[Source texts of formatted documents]

"""

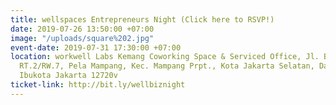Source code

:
 ```yaml
---
title: wellspaces Entrepreneurs Night (Click here to RSVP!)
date: 2019-07-26 13:50:00 +07:00
image: "/uploads/square%202.jpg"
event-date: 2019-07-31 17:30:00 +07:00
location: workwell Labs Kemang Coworking Space & Serviced Office, Jl. Bangka XII No.4,
  RT.2/RW.7, Pela Mampang, Kec. Mampang Prpt., Kota Jakarta Selatan, Daerah Khusus
  Ibukota Jakarta 12720v
ticket-link: http://bit.ly/wellbiznight
---
```


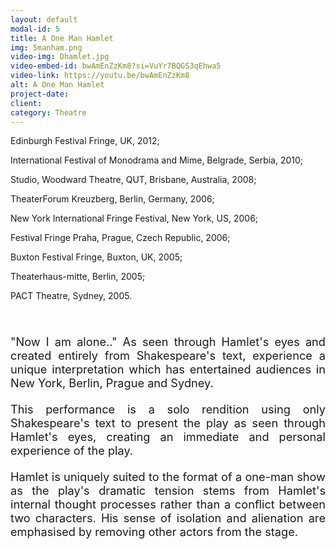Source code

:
 ```yaml
---
layout: default
modal-id: 5
title: A One Man Hamlet
img: 5manham.png
video-img: Dhamlet.jpg
video-embed-id: bwAmEnZzKm8?si=VuYr7BQGS3qEhwa5
video-link: https://youtu.be/bwAmEnZzKm8
alt: A One Man Hamlet
project-date: 
client:
category: Theatre
---
```


Edinburgh Festival Fringe, UK, 2012;

International Festival of Monodrama and Mime, Belgrade, Serbia, 2010;

Studio, Woodward Theatre, QUT, Brisbane, Australia, 2008;

TheaterForum Kreuzberg, Berlin, Germany, 2006;

New York International Fringe Festival, New York, US, 2006;

Festival Fringe Praha, Prague, Czech Republic, 2006;

Buxton Festival Fringe, Buxton, UK, 2005;

Theaterhaus-mitte, Berlin, 2005;

PACT Theatre, Sydney, 2005.
<div style="height:40px;"></div>
<div style="text-align: justify; font-size: 1.3em;">
"Now I am alone.." As seen through Hamlet's eyes and created entirely from Shakespeare's text, experience a unique interpretation which has entertained audiences in New York, Berlin, Prague and Sydney.
<div style="height:20px;"></div>
This performance is a solo rendition using only Shakespeare's text to present the play as seen through Hamlet's eyes, creating an immediate and personal experience of the play.
<div style="height:20px;"></div>
Hamlet is uniquely suited to the format of a one-man show as the play's dramatic tension stems from Hamlet's internal thought processes rather than a conflict between two characters. His sense of isolation and alienation are emphasised by removing other actors from the stage.
</div>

"""

What you should do
Every record is to be reproduced exactly, with no pictures included.

Solution for this problem
Source code

:
 ```yaml
---
title: wellspaces Entrepreneurs Night (Click here to RSVP!)
date: 2019-07-26 13:50:00 +07:00
image: "/uploads/square%202.jpg"
event-date: 2019-07-31 17:30:00 +07:00
location: workwell Labs Kemang Coworking Space & Serviced Office, Jl. Bangka XII No.4,
  RT.2/RW.7, Pela Mampang, Kec. Mampang Prpt., Kota Jakarta Selatan, Daerah Khusus
  Ibukota Jakarta 12720v
ticket-link: http://bit.ly/wellbiznight
---
```


Source code

:
 ```yaml
---
layout: default
modal-id: 5
title: A One Man Hamlet
img: 5manham.png
video-img: Dhamlet.jpg
video-embed-id: bwAmEnZzKm8?si=VuYr7BQGS3qEhwa5
video-link: https://youtu.be/bwAmEnZzKm8
alt: A One Man Hamlet
project-date: 
client:
category: Theatre
---
```


Edinburgh Festival Fringe, UK, 2012;

International Festival of Monodrama and Mime, Belgrade, Serbia, 2010;

Studio, Woodward Theatre, QUT, Brisbane, Australia, 2008;

TheaterForum Kreuzberg, Berlin, Germany, 2006;

New York International Fringe Festival, New York, US, 2006;

Festival Fringe Praha, Prague, Czech Republic, 2006;

Buxton Festival Fringe, Buxton, UK, 2005;

Theaterhaus-mitte, Berlin, 2005;

PACT Theatre, Sydney, 2005.
<div style="height:40px;"></div>
<div style="text-align: justify; font-size: 1.3em;">
"Now I am alone.." As seen through Hamlet's eyes and created entirely from Shakespeare's text, experience a unique interpretation which has entertained audiences in New York, Berlin, Prague and Sydney.
<div style="height:20px;"></div>
This performance is a solo rendition using only Shakespeare's text to present the play as seen through Hamlet's eyes, creating an immediate and personal experience of the play.
<div style="height:20px;"></div>
Hamlet is uniquely suited to the format of a one-man show as the play's dramatic tension stems from Hamlet's internal thought processes rather than a conflict between two characters. His sense of isolation and alienation are emphasised by removing other actors from the stage.
</div>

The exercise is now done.